Spoiler alert: I really, really do.
In the years since, I've developed a thicker skin about public criticism and the cynicism with which some people approach the music I make. At that time, it leveled me. I had these voices in my head telling me that I had the perfect chance and I blew it. I hadn't been good enough, I had given it all and been found wanting.
I wanted to get better, to challenge myself, and to build on my skills as a writer, an artist, and a performer. I didn't want to just be handed respect and acceptance in my field, I wanted to earn it. To try and confront these demons, I underwent extensive vocal training and made a decision that would completely define the album: I decided I would write it entirely on my own. I figured, they couldn't give all the credit to my cowriters if there weren't any. But that posed a new challenge: It really had to be good. If it wasn't, it would be proving my critics right.
I had no idea how much this pain would change me. That this was the beginning of my series of creative choices made by reacting to setbacks with defiance. That my stubbornness in the face of doubters and dissenters would become my coping mechanism through my entire career from that point forward. This exact pattern of enacting my own form of rebellion when I feel broken is exactly why you're reading these very words, and I'm re-releasing this album now.
I went through my first worldwide scandal (the mic-grab seen around the world). I experienced the weirdness of trying to get to know a boy while a swarm of paparazzi surrounds the car. Media contacting my publicist for an official statement on why two teenagers broke up. These are weird experiences to have at any age, but even more surreal when you're 19.
I had the nagging sense that in the most intense moments of my life, I had frozen. I had said nothing publicly, I still don't know if it was an instinct, not wanting to seem impolite, or just ofmverwhelming fear. But I made sure to say it all in these songs. I decided to call the album Speak Now. It was a play on the "speak now or forever hold your peace" moment in weddings, but for me it symbolized a chance to respond to the chatter and commentary around my own life.
Some of these emotional revelations were surprising to people. Some expected anger and instead got compassion and empathy with "Innocent." Some expected a kiss of breakup song but instead got a hand-on-heart apology, "Back to December." It was an album that was the most precious to me because of its vast extremes. It was unfiltered and potent. In my mind, the saddest song I've ever written is "Last Kiss." My most scathing is "Dear John" and my most wistfully romantic is "Enchanted."
I'll be forever proud of setting a goal and seeing it through. I'll always feel shivers all over when I remember singing "Long Live" to close the show every night on tour. The outstretched hands of those bright and beautiful faces of the fans. Their support was like an open palm that reached out and helped me up off the ground when others were, frankly, mean.

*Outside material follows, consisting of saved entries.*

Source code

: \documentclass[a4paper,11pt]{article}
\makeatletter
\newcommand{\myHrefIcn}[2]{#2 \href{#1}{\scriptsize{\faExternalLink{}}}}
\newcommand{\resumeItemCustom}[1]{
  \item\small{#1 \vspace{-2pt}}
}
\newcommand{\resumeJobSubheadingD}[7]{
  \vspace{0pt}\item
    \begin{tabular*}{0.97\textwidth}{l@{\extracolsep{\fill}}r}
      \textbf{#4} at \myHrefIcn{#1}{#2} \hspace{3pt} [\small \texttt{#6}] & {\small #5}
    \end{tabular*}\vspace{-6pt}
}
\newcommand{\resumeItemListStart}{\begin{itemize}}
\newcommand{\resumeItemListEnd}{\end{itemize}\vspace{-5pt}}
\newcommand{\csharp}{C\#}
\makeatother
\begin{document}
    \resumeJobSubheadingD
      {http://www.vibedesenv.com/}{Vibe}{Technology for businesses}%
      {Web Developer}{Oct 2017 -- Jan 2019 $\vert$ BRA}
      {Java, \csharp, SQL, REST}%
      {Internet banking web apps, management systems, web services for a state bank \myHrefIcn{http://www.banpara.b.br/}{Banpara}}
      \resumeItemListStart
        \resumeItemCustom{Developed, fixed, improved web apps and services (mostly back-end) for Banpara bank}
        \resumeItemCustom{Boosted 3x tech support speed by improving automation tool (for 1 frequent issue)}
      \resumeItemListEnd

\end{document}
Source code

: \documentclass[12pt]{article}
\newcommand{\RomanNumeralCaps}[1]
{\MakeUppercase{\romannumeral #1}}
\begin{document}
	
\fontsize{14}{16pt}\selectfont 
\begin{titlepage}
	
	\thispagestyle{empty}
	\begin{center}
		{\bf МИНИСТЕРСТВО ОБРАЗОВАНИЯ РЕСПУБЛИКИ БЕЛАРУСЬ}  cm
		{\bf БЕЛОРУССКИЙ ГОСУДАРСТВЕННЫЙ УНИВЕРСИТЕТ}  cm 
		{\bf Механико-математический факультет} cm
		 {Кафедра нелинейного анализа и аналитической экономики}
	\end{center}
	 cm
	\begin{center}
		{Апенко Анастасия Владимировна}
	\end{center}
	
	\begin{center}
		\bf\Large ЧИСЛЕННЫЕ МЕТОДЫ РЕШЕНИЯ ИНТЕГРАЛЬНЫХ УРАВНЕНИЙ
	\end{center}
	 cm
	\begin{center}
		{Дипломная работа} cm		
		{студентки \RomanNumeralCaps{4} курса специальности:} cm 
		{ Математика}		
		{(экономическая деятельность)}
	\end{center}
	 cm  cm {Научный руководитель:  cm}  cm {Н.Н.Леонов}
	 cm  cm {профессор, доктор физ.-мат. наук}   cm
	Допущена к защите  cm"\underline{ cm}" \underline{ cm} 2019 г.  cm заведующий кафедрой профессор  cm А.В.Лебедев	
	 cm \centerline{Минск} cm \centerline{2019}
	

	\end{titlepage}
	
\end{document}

These days I make my choices for those people who thought I had been good enough all along. I try to speak my mind when I feel strongly in the moment I feel it. I'm still idealistic and earnest about the music I make, but I'm less crushed when people mock me for it. I know now that one of the bravest things a person can do is create something with unblinking sincerity, to put it all on the line. I still sometimes wish I was a little kid again in a tiny bed before I ever grew up.
I always looked at this album as my album, and the lump in my throat expands to a quivering voice as I say this. Thanks to you, dear reader, it finally will be.
I consider this music to be, along with your faith in me, the best thing that's ever been mine.